24 Temmuz 2012 Salı
TOPLUMDA AHLAK ANLAYIŞI
TOPLUMDA AHLAK ARAYIŞI—HELMUT SCHMİDT
(Sabancı Üniversite Yayını)
Önsöz-Helmut Schmit—Hamburg, seçim sandıkları kapanmadan önce- 27 eylül 1998
Ülkemizdeki herkesin pek çok hakkı vardır, anayasa bunları tek tek sıralar ve güvence altın alır. Herkes kendi kişisel yararını sağlamak, kendi mutluluğunu aramak için çaba gösterebilir ve üstelik bunu yapmalıdır da. Ama her birimiz başkaları için ve aynı zamanda bütün toplum için de sorumluluk taşımaktayız. Bu sorumluluktan görevler doğar. Bu görevler ise yasalarda yer almaz.
Benim üzerinde durduğum hukuki değil, ahlaki sorumluluk ve görevlerdir. Kamu yararı, topluma, devlete ve Avrupalı komşularımıza karşı ahlaki görevler konusunda bizleri bilinçlendirme ödevi, anne babalara, öğretmenlere, profesörlere, din adamlarına, ustabaşlarına, yöneticilere ve işyeri temsilcilerine olduğu kadar gazetecilere ve medya mensuplarına düşmektedir.
Avrupa kültürü başlangıçta roma mirasının güçlü etkisi altındayken, sonra 1500 yıl süreyle Hıristiyanlığın etkisi altında kaldı. Sayısız savaş ve kuşaklar boyu dinmek bilmeyen kan.. bütün felaketlere rağmen Avrupalılar her defasında yeni bir başlangıç yaratmayı başarmıştır.
Amerikadan bizelere, kapitalizmin dünya çapındaki zaferi konusunda vaazlar veriliyor. Politikacılarımızın bir kısmı da buna şimdiden kanmış görünüyor.

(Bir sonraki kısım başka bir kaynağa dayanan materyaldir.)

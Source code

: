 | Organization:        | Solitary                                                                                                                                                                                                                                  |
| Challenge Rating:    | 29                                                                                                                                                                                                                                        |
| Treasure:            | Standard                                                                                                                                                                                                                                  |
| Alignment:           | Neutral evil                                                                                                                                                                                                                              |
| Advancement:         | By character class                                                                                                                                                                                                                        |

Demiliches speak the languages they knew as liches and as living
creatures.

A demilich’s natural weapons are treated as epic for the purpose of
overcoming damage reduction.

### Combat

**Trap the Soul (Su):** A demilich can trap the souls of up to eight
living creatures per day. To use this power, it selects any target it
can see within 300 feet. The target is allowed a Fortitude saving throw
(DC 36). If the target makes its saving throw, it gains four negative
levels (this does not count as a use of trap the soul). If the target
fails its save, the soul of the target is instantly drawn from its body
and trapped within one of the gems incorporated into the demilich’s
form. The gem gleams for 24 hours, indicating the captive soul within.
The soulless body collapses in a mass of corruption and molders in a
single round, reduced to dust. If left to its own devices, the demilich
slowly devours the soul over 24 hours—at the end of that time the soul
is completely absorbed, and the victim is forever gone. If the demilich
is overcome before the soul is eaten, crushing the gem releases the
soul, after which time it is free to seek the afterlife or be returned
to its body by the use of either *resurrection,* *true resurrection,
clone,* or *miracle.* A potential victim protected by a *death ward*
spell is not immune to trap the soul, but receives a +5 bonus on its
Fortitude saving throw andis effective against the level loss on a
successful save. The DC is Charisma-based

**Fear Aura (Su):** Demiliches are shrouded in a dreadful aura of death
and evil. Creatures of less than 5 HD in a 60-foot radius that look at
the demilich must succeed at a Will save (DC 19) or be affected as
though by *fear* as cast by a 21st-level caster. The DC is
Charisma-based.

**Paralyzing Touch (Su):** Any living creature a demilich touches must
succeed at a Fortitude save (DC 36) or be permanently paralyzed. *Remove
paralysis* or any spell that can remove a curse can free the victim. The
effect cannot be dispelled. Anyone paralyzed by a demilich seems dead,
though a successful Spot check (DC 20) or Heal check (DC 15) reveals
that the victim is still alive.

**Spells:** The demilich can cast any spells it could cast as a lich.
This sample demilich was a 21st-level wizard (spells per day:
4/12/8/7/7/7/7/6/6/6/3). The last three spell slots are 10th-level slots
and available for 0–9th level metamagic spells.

Vicdan azabının yerini başarı sarhoşluğu almıştır. Bu durumun açıklanmasında televizyon ve elektronik medyanın egemenliği, etkenlerden sadece biridir. Diğer etken, kominist eşitlik idealinin tepetaklak olması. Üçüncü etken, gençliğin her alanda otoriteye baş kaldırışı. Dördüncü etken, işin ehli usta işçinin işini yerini bilgisayardan anlayan kişilere terk etmek zorunda kalınması. Nihayet bütün bunlara ek olarak, iş yerlerinin küreselleşme süreci içinde düşük ücret ve düşük sosyal standart ülkelerine kaydırılmasını sayabiliriz. Sonuçta hiçbir şeyin olduğu gibi kalmayacağı yolunda bir kaygı doğmaktadır.
Değişim mümkündür
Temeldeki tarihi olaylar ortadan kaldırılmasa bile, bir takım etkenlerin düzeltilmesi mümkündür. Hiç kimse tarihi değiştiremez. Ama tarihten ders çıkarılabilir. Gerçekte almanların büyük çoğunluğu tarihten ders almıştır. Almanyada diktatörlük ve ırkçılık asla yenilenmemelidir.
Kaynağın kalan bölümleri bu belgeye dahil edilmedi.